The 1998 Association of University Administrators (AUA) Conference was held at the University of Birmingham. It was a time of uncertainty; while the Dearing Committee had reported the year before, the new Labour Government’s Green Paper had raised a host of issues. Meanwhile HEFCE were maturing their systems, migrating institutions’ funding to a common level.
Bob Fryer was the main speaker, in his role of Chair of a lifelong learning advisory body but, in effect, David Blunkett’s plenipotentiary to the post-16 education sectors. Government had taken the learning society theme from Dearing, and were advancing a programme of lifelong learning for all – a point that he emphasised (no measly 50% target here). Fryer explained to a packed hall the challenges that the Government saw in three damaging educational ‘values’: failure, exclusion and hierarchy. This was to be an integrated policy, he was as concerned about the kids who’d disengaged at 12 as those choosing educational paths at 16 or 18. Fryer spoke often in this period, blending theoretical stances from Beck’s Risk Society with the ambition of his political masters.

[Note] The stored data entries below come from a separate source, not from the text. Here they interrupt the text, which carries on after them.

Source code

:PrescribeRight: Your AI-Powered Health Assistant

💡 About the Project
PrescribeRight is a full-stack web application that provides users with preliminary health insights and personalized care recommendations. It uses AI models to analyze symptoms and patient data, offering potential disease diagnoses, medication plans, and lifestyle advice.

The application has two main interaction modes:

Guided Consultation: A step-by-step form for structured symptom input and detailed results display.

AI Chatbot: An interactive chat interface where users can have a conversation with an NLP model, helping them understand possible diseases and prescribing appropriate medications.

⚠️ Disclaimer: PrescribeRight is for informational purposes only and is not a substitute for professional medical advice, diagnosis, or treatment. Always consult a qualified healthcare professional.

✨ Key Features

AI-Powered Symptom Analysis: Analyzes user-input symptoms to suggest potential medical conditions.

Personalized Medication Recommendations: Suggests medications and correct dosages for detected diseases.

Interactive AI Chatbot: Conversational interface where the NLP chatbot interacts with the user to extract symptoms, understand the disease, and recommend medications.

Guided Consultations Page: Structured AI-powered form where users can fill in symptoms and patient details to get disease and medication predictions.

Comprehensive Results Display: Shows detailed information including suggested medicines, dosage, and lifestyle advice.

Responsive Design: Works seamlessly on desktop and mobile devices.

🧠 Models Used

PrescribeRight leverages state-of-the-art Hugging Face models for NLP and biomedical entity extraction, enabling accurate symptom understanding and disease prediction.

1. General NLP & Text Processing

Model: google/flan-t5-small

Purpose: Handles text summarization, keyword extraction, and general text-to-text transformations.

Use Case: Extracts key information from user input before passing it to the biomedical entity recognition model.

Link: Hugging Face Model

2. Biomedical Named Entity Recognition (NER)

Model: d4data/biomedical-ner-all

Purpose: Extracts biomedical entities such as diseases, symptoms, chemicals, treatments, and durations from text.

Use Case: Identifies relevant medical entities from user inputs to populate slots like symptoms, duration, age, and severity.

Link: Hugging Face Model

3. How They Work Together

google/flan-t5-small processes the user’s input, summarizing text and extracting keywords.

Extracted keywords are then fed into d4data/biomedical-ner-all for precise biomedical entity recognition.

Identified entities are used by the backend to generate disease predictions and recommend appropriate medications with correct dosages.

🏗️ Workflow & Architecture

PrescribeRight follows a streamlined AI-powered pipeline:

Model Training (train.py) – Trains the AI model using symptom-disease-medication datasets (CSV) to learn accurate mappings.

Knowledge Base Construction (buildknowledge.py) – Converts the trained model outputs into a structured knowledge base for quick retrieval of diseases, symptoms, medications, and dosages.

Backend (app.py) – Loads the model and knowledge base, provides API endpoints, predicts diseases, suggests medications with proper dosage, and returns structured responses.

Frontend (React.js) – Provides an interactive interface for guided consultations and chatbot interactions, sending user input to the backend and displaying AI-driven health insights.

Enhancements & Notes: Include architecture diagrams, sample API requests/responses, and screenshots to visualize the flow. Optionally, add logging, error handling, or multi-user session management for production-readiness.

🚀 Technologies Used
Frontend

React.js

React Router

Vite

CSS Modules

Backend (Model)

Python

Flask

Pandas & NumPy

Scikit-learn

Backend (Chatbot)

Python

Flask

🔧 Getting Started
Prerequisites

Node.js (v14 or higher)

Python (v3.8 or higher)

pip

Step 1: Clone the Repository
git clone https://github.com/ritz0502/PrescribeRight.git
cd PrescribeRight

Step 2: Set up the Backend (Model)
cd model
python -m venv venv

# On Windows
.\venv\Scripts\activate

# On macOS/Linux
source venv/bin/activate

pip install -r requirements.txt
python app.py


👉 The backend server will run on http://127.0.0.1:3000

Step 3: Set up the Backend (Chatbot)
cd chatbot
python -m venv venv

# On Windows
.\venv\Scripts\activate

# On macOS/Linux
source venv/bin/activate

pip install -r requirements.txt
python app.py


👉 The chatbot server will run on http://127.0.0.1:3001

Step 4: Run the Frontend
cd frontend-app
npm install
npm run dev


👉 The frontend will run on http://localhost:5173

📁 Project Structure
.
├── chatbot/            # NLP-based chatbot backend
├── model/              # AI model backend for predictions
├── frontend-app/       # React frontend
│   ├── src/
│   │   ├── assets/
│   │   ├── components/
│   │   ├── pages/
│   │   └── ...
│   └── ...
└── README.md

Michael Clark (PVC at Birmingham) took a different angle to the same questions, looking at the New Labour approach to the management of public services, and then threading in how higher education would fit. The ‘Third Way’ would be important, and Clark warned that Blair would be more radical than people had given him credit for. He also said that political advisers would have an important role – my notes include ‘Most influential thinker on Ed is Ed Milliband!’
To emphasise the newness of the government, we heard from a new backbencher Stephen Twigg, seemingly still shocked to be MP for Enfield Southgate but known to the sector as a former NUS president. Noting the Government’s plans on £1000 fees, he sounded a caution about the removal of grants and the potential issues around mature students.
A more regular feature of AUA conferences is senior leaders providing their own takes while being open about the challenges facing their institutions. Sandra Burlesden explained how MMU had responding to the changes in policy by holding a major strategic review. Nick Andrew and Margaret Andrew (Registrars at Bradford and Huddersfield) focused on how a regional focus would help their universities and then addressed academic & administrative structures and how universities needed to do better to build career structures for their staff.
SUMS often offer a window into their recent practice at AUA, and I went to two sessions they supported. Bernarde Hyde looked at changing administrative support structures, with modularisation (often the 1990s’ bugbear) and research selectivity driving a ‘search for excellence’ in structures. John Haywood (with Fraser Woodburn) ran a session on ‘shaking up the administration’, with new mechanisms for support services’ accountability and value for money.
The best part of AUA conferences is colleagues sharing their practice – my last session was a comprehensive guide to creating an international recruitment strategy. Perhaps providers will be more reticent about sharing ideas that might be giving them a competitive edge, but the open sharing of ideas and processes is still at the heart of our professional body and its wonderful annual conference.